09 Dec Putting Things That Satisfy on Your Plate
This post is an updated twist on one of my most-loved holiday articles — because some lessons are worth serving again.
As we move into the holiday season, life can start to resemble an overfilled dinner plate. Obligations, commitments, events, expectations — we heap them on, spoonful after spoonful, often choosing things that make others happy. But when we fill our plate with everyone else’s favorites, we leave no room for the mashed potatoes or cookies we genuinely love.
And that’s when dissatisfaction creeps in. We end the holidays depleted, unfulfilled… and somehow still hunting for dessert, hoping it will fill what’s missing.
A satisfying life isn’t an accident. It’s the result of intentionally making space for what nourishes you most — those holiday cookie moments that make everything richer, sweeter, and more meaningful.
Why We Don’t Put What We Want on Our Plate
Over the last year, through my work as a Productivity Coach, I’ve noticed something consistent: most people — regardless of their role or title — struggle to make room for what truly matters. We are all leaders of our own lives, yet we often forget to lead ourselves toward what satisfies us.

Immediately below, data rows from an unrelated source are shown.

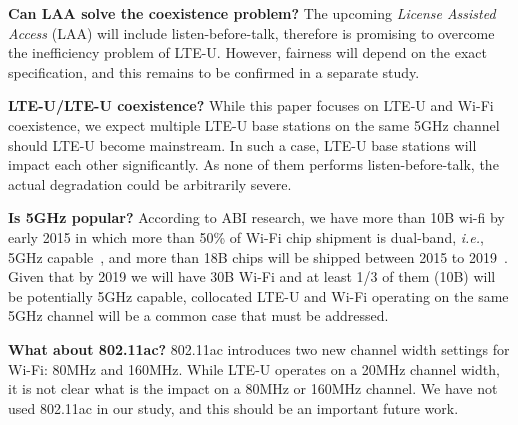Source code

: 
\textbf{Can LAA solve the coexistence problem?}
The upcoming \textit{License Assisted Access} (LAA) will include listen-before-talk,
therefore is promising to overcome the inefficiency problem of LTE-U.
However, fairness will depend on the exact specification, and this remains to be confirmed in a separate study. 


\textbf{LTE-U/LTE-U coexistence?} While this paper focuses on 
LTE-U and Wi-Fi coexistence, we expect 
multiple LTE-U base stations on the same 5GHz channel should LTE-U become
mainstream. In such a case, LTE-U base stations  
 will impact each other significantly. 
As none of them performs listen-before-talk, 
the actual degradation could be arbitrarily severe.

\textbf{Is 5GHz popular?}
According to ABI research, we have more than 10B wi-fi by early 2015
in which more than 50\% of Wi-Fi chip shipment is dual-band, \textit{i.e.}, 5GHz capable~\cite{wifimarket1},
and more than 18B chips will be shipped between 2015 to 2019~\cite{wifimarket2}.
Given that by 2019 we will have 30B Wi-Fi and at least 1/3 of them (10B) will be potentially 5GHz capable,
collocated LTE-U and Wi-Fi operating on the same 5GHz channel will be a common case that must be addressed.

\textbf{What about 802.11ac?}
802.11ac introduces two new channel width settings for Wi-Fi: 80MHz and 160MHz. While LTE-U operates on a 20MHz channel width, it is not clear what is the impact on a 80MHz or 160MHz channel. We have not used 802.11ac in our study, and this should be an important future work.
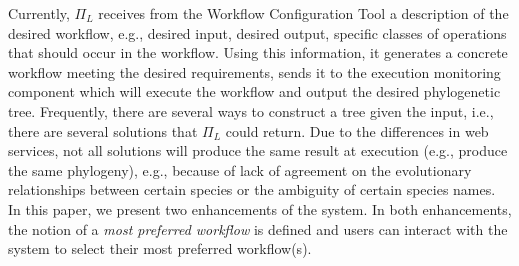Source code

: \documentclass{new_tlp}
\begin{document}
Currently, $\Pi_L$ receives from the Workflow Configuration Tool a description of the desired workflow, e.g., 
desired input, desired output, specific classes of operations that should occur in the workflow.
Using
this information, it generates 
a concrete workflow meeting the desired requirements, 
sends it to the execution monitoring component which will execute the workflow and output 
the desired phylogenetic tree.  Frequently, there are several ways to construct a tree given the input, i.e., 
there are several solutions that $\Pi_L$ could return. Due to the differences in web services, 
not all solutions will produce the same result at execution (e.g., produce the same phylogeny), e.g., because of lack of agreement on the
evolutionary relationships between certain species or the ambiguity of certain species names. 
 In this paper, we present two enhancements of the 
system. In both enhancements, the notion of a \emph{most preferred workflow} is defined and 
users can interact with the system to select their most preferred workflow(s). 
\end{document}
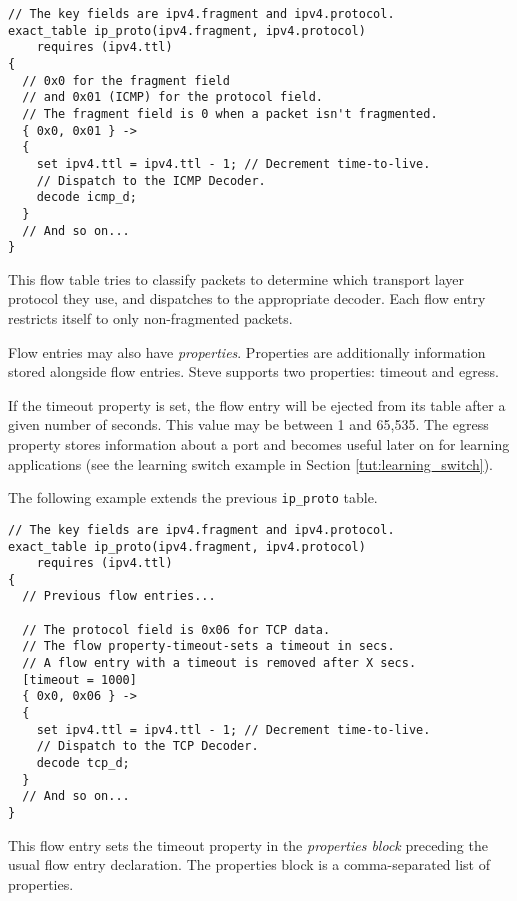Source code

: \begin{codepage}
\begin{lstlisting}
// The key fields are ipv4.fragment and ipv4.protocol.
exact_table ip_proto(ipv4.fragment, ipv4.protocol)
	requires (ipv4.ttl)
{
  // 0x0 for the fragment field
  // and 0x01 (ICMP) for the protocol field.
  // The fragment field is 0 when a packet isn't fragmented.
  { 0x0, 0x01 } ->
  {
  	set ipv4.ttl = ipv4.ttl - 1; // Decrement time-to-live.
  	// Dispatch to the ICMP Decoder.
  	decode icmp_d;
  }
  // And so on...
}
\end{lstlisting}
\end{codepage}

This flow table tries to classify packets to determine which transport layer
protocol they use, and dispatches to the appropriate decoder.
Each flow entry restricts itself to only non-fragmented packets.

Flow entries may also have \textit{properties}. Properties are additionally
information stored alongside flow entries. Steve supports two properties:
timeout and egress.

If the timeout property is set, the flow entry will be ejected from its table
after a given number of seconds. This value may be between 1 and 65,535. The
egress property stores information about a port and becomes useful later on for learning
applications (see the learning switch example in Section
\ref{tut:learning_switch}).

The following example extends the previous \texttt{ip\_proto} table.

\begin{codepage}
\begin{lstlisting}
// The key fields are ipv4.fragment and ipv4.protocol.
exact_table ip_proto(ipv4.fragment, ipv4.protocol)
	requires (ipv4.ttl)
{
  // Previous flow entries...

  // The protocol field is 0x06 for TCP data.
  // The flow property-timeout-sets a timeout in secs.
  // A flow entry with a timeout is removed after X secs.
  [timeout = 1000]
  { 0x0, 0x06 } ->
  {
  	set ipv4.ttl = ipv4.ttl - 1; // Decrement time-to-live.
  	// Dispatch to the TCP Decoder.
  	decode tcp_d;
  }
  // And so on...
}
\end{lstlisting}
\end{codepage}

This flow entry sets the timeout property in the \textit{properties block}
preceding the usual flow entry declaration. The properties block is a
comma-separated list of properties.


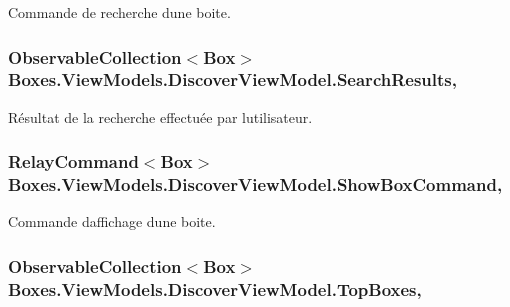 Commande de recherche d\textquotesingle{}une boite. 

\subsubsection[{\texorpdfstring{Search\+Results}{SearchResults}}]{\setlength{\rightskip}{0pt plus 5cm}Observable\+Collection$<${\bf Box}$>$ Boxes.\+View\+Models.\+Discover\+View\+Model.\+Search\+Results\hspace{0.3cm}{\ttfamily [get]}, {\ttfamily [set]}}\hypertarget{class_boxes_1_1_view_models_1_1_discover_view_model_a73bfae617de24675afc97332aca4d78a}{}\label{class_boxes_1_1_view_models_1_1_discover_view_model_a73bfae617de24675afc97332aca4d78a}


Résultat de la recherche effectuée par l\textquotesingle{}utilisateur. 

\subsubsection[{\texorpdfstring{Show\+Box\+Command}{ShowBoxCommand}}]{\setlength{\rightskip}{0pt plus 5cm}Relay\+Command$<${\bf Box}$>$ Boxes.\+View\+Models.\+Discover\+View\+Model.\+Show\+Box\+Command\hspace{0.3cm}{\ttfamily [get]}, {}}\hypertarget{class_boxes_1_1_view_models_1_1_discover_view_model_adc536e0351a3e5ac210564ec78de6e3f}{}\label{class_boxes_1_1_view_models_1_1_discover_view_model_adc536e0351a3e5ac210564ec78de6e3f}


Commande d\textquotesingle{}affichage d\textquotesingle{}une boite. 

\subsubsection[{\texorpdfstring{Top\+Boxes}{TopBoxes}}]{\setlength{\rightskip}{0pt plus 5cm}Observable\+Collection$<${\bf Box}$>$ Boxes.\+View\+Models.\+Discover\+View\+Model.\+Top\+Boxes\hspace{0.3cm}{\ttfamily [get]}, {\ttfamily [set]}}\hypertarget{class_boxes_1_1_view_models_1_1_discover_view_model_a1b4b81f645af78ea5ca8f7de5ced39a3}{}\label{class_boxes_1_1_view_models_1_1_discover_view_model_a1b4b81f645af78ea5ca8f7de5ced39a3}


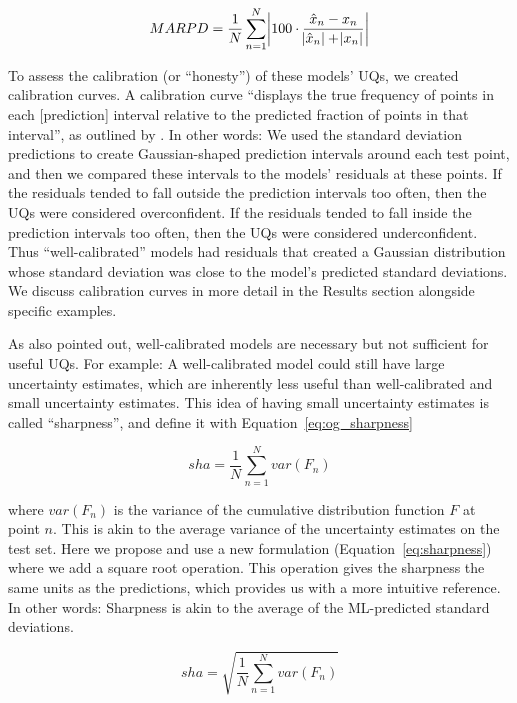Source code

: \documentclass[]{achemso}
\begin{document}
\begin{equation}\label{eq:marpd}
    MARPD = \frac{1}{N} \sum_{n=1}^{N} \abs{100 \cdot \frac{\hat{x}_n - x_n}{\abs{\hat{x}_n} + \abs{x_n}}}
\end{equation}

To assess the calibration (or ``honesty'') of these models' UQs, we created calibration curves. A calibration curve ``displays the true frequency of points in each [prediction] interval relative to the predicted fraction of points in that interval'', as outlined by \citet{Kuleshov2018}.
In other words:  We used the standard deviation predictions to create Gaussian-shaped prediction intervals around each test point, and then we compared these intervals to the models' residuals at these points.
If the residuals tended to fall outside the prediction intervals too often, then the UQs were considered overconfident.
If the residuals tended to fall inside the prediction intervals too often, then the UQs were considered underconfident.
Thus ``well-calibrated'' models had residuals that created a Gaussian distribution whose standard deviation was close to the model's predicted standard deviations.
We discuss calibration curves in more detail in the Results section alongside specific examples.

As \citet{Kuleshov2018} also pointed out, well-calibrated models are necessary but not sufficient for useful UQs.
For example:  A well-calibrated model could still have large uncertainty estimates, which are inherently less useful than well-calibrated and small uncertainty estimates.
This idea of having small uncertainty estimates is called ``sharpness'', and \citet{Kuleshov2018} define it with Equation~\ref{eq:og_sharpness}

\begin{equation}\label{eq:og_sharpness}
    sha = \frac{1}{N} \sum_{n=1}^{N} var(F_n)
\end{equation}

\noindent where $var(F_n)$ is the variance of the cumulative distribution function $F$ at point $n$.
This is akin to the average variance of the uncertainty estimates on the test set.
Here we propose and use a new formulation (Equation~\ref{eq:sharpness}) where we add a square root operation.
This operation gives the sharpness the same units as the predictions, which provides us with a more intuitive reference.
In other words:  Sharpness is akin to the average of the \gls{ML}-predicted standard deviations.

\begin{equation}\label{eq:sharpness}
    sha = \sqrt{\frac{1}{N} \sum_{n=1}^{N} var(F_n)}
\end{equation}
\end{document}
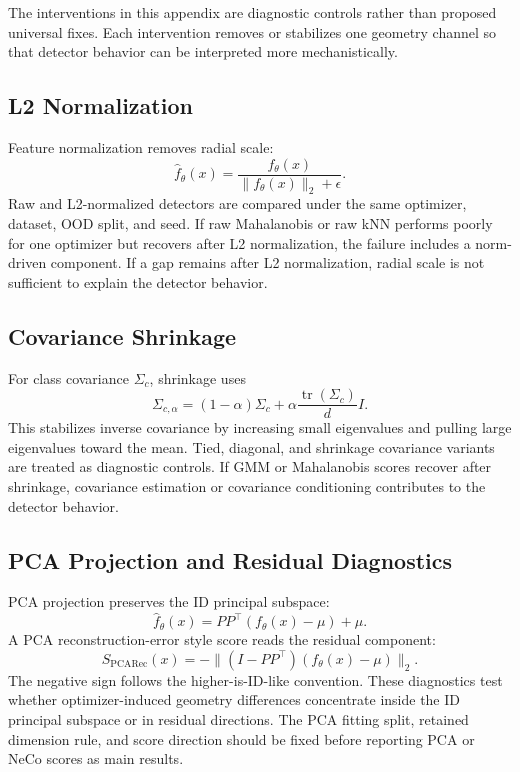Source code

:The interventions in this appendix are diagnostic controls rather than proposed
universal fixes. Each intervention removes or stabilizes one geometry channel so
that detector behavior can be interpreted more mechanistically.

\subsection{L2 Normalization}
\label{app:l2-normalization}

Feature normalization removes radial scale:
\[
    \hat{f}_\theta(x)
    =
    \frac{f_\theta(x)}
    {\|f_\theta(x)\|_2+\epsilon}.
\]
Raw and L2-normalized detectors are compared under the same optimizer, dataset,
OOD split, and seed. If raw Mahalanobis or raw kNN performs poorly for one
optimizer but recovers after L2 normalization, the failure includes a
norm-driven component. If a gap remains after L2 normalization, radial scale is
not sufficient to explain the detector behavior.

\subsection{Covariance Shrinkage}
\label{app:covariance-shrinkage}

For class covariance \(\Sigma_c\), shrinkage uses
\[
    \Sigma_{c,\alpha}
    =
    (1-\alpha)\Sigma_c
    +
    \alpha\frac{\operatorname{tr}(\Sigma_c)}{d}I.
\]
This stabilizes inverse covariance by increasing small eigenvalues and pulling
large eigenvalues toward the mean. Tied, diagonal, and shrinkage covariance
variants are treated as diagnostic controls. If GMM or Mahalanobis scores
recover after shrinkage, covariance estimation or covariance conditioning
contributes to the detector behavior.

\subsection{PCA Projection and Residual Diagnostics}
\label{app:pca-projection-residual}

PCA projection preserves the ID principal subspace:
\[
    \hat{f}_\theta(x)
    =
    PP^\top(f_\theta(x)-\mu)+\mu.
\]
A PCA reconstruction-error style score reads the residual component:
\[
    S_{\mathrm{PCARec}}(x)
    =
    -\|(I-PP^\top)(f_\theta(x)-\mu)\|_2.
\]
The negative sign follows the higher-is-ID-like convention. These diagnostics
test whether optimizer-induced geometry differences concentrate inside the ID
principal subspace or in residual directions. The PCA fitting split, retained
dimension rule, and score direction should be fixed before reporting PCA or
NeCo scores as main results.

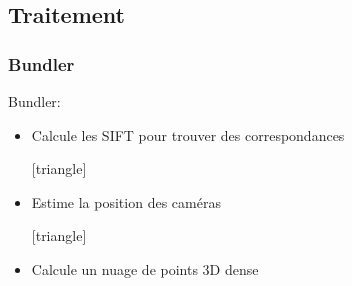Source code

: 	  
	  
	  
	  \subsection{Traitement}
	  
	  \begin{frame}
	  \frametitle{Bundler}
	   Bundler:
	  \begin{itemize}
	    [triangle]
	    \item Calcule les SIFT pour trouver des correspondances
	    
	    [triangle]
	    \item Estime la position des caméras
	    
	    [triangle]
	    \item Calcule un nuage de points 3D dense
	    \end{itemize}
	    

	  \end{frame}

Here are three common patterns I see:
- We Put Our Passion Projects on the Back Burner
Do you have a project that excites you, inspires you, or simply brings you joy — yet somehow never makes it onto your schedule? Between daily demands, inboxes, meetings, and the business-of-business, the work that would actually fulfill us gets pushed aside in favor of what feels urgent.
There is a way to change this. You must plan for your satisfying work.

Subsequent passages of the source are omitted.